NEW YORK, July 31, 2020 /PRNewswire/ -- COVID-19 has had a profound effect on the criminal justice system. Before this year, no one would have considered how the prison population would be affected by a pandemic. Most prisons do not have the most ideal health conditions, and it's easy enough for the flu to spread. It isn't surprising that the Coronavirus, which is much more contagious and deadly, is especially dangerous for the incarcerated.
Many jails realized this once the virus began to spread, and this led many jails to reduce their population by over 30%. Most state prisons reduced their population by an average of 5%. Even this figure was mostly due to their refusal to admit new prisoners. Many prosecutors in the United States and internationally are refusing to charge people for low-level and nonviolent offences to avoid raising the already-high prison population.
Despite this, there are some groups still frequently being admitted to jails and prisons. In one example, earlier this month three leaders from Shincheonji church were jailed to await charges of "murder by willful negligence." They were not able to provide authorities with a complete member list for contact tracing immediately after the outbreak at their church, and received blame for the virus's spread. They alleged that the prison guards mocked them, saying to eat food through their masks so they don't spread the virus farther.

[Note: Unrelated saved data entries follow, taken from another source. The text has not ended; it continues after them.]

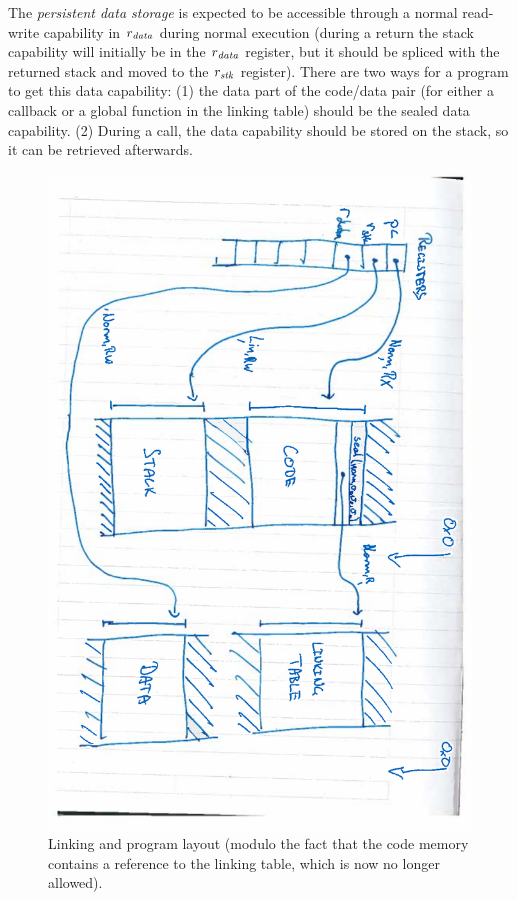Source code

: \documentclass[a4paper]{article}
\begin{document}
The \emph{persistent data storage} is expected to be accessible through a normal read-write capability in $r_{\mathit{data}}$ during normal execution (during a return the stack capability will initially be in the $r_{\mathit{data}}$ register, but it should be spliced with the returned stack and moved to the $r_{\mathit{stk}}$ register). There are two ways for a program to get this data capability: (1) the data part of the code/data pair (for either a callback or a global function in the linking table) should be the sealed data capability. (2) During a call, the data capability should be stored on the stack, so it can be retrieved afterwards.
\begin{figure}
  \centering
  \includegraphics[angle=90,width=\textwidth]{img/linking.pdf}
  \caption{Linking and program layout (modulo the fact that the code memory contains a reference to the linking table, which is now no longer allowed).}
  \label{fig:trg-prog-link}
\end{figure}
\end{document}
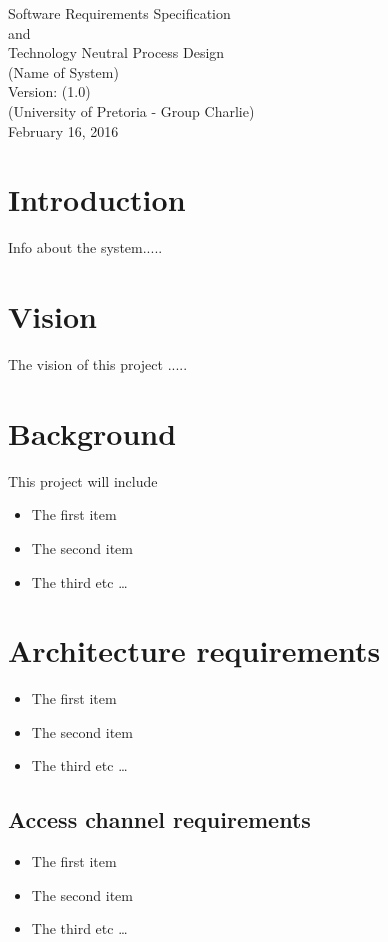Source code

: \documentclass{article}
\begin{document}
	\begin{titlepage}
		\begin{center}
		\huge
		{Software Requirements Specification \\
		and\\
		Technology Neutral Process Design\\
		(Name of System)\\
		[2cm]
		Version: (1.0)\\
		(University of Pretoria - Group Charlie)
		\\
		February 16, 2016
		}
		
		\end{center}
	\end{titlepage}
	\newpage
	\tableofcontents
	\newpage
	\section{Introduction}
	Info about the system.....
	\section{Vision}
	The vision of this project .....
	\section{Background}
		This project will include 
		\begin{itemize}
		  \item The first item
		  \item The second item
		  \item The third etc \ldots
		\end{itemize}
		
	\section {Architecture requirements}
		\begin{itemize}
		  \item The first item
		  \item The second item
		  \item The third etc \ldots
		\end{itemize}
		
	\subsection {Access channel requirements}
		\begin{itemize}
		  \item The first item
		  \item The second item
		  \item The third etc \ldots
		\end{itemize}
		
\end{document}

In China, the ethnic minority known as the Uyghurs, which is predominantly Muslim in religion, has faced considerable discrimination. Since 2016, many Uyghurs and other minorities have been held in "re-education camps" throughout China. It is estimated that approximately 1 million total are being held, although the government has censored any such mention of such camps from the country's search engines and social media. According to human rights groups, an outbreak amongst the Uyghurs, which is likely to have already happened, would be disastrous. Like other prisons and internment camps, these are especially dangerous locations in terms of Coronavirus spread.
Prisons are extremely susceptible to the spread of the Coronavirus. And so, the many prisoners throughout the world, many of whom may be imprisoned unjustly, must endure the worst of the virus. Whether or not they deserve to be there, we hope their dignity is not taken from them and they are allowed to carry out their rights like any other person.